*Work task*:
Reproduce exactly the line with "Bayesian hierarchical clustering" and the lines after it. Stop at the last line of the data and include nothing else.

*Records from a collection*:

■ ■ ■ ■

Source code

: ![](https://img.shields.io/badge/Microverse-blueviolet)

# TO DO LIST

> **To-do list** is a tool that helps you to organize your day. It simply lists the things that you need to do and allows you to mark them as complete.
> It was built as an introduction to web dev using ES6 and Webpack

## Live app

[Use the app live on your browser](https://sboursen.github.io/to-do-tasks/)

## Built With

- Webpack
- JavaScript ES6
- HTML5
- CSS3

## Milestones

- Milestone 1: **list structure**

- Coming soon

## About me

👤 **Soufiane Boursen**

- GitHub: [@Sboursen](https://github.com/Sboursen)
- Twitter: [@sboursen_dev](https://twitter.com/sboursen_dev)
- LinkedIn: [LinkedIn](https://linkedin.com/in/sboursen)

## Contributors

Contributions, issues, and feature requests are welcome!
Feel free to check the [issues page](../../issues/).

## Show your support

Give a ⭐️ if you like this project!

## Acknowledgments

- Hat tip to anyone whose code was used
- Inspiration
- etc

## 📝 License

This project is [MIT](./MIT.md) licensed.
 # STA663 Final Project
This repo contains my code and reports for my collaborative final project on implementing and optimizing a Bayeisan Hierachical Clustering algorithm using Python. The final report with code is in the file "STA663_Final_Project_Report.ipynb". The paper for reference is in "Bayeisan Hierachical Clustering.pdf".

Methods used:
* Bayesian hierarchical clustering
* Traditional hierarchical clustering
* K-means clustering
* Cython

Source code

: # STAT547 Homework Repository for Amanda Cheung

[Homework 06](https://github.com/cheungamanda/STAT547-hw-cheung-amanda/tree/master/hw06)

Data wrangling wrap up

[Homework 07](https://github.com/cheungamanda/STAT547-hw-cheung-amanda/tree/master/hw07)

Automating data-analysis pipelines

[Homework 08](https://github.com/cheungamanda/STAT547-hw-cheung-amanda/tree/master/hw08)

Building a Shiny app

■ ■ ■ ■

*Output below*:
* Bayesian hierarchical clustering
* Traditional hierarchical clustering
* K-means clustering
* Cython

Source code

: # STAT547 Homework Repository for Amanda Cheung

[Homework 06](https://github.com/cheungamanda/STAT547-hw-cheung-amanda/tree/master/hw06)

Data wrangling wrap up

[Homework 07](https://github.com/cheungamanda/STAT547-hw-cheung-amanda/tree/master/hw07)

Automating data-analysis pipelines

[Homework 08](https://github.com/cheungamanda/STAT547-hw-cheung-amanda/tree/master/hw08)

Building a Shiny app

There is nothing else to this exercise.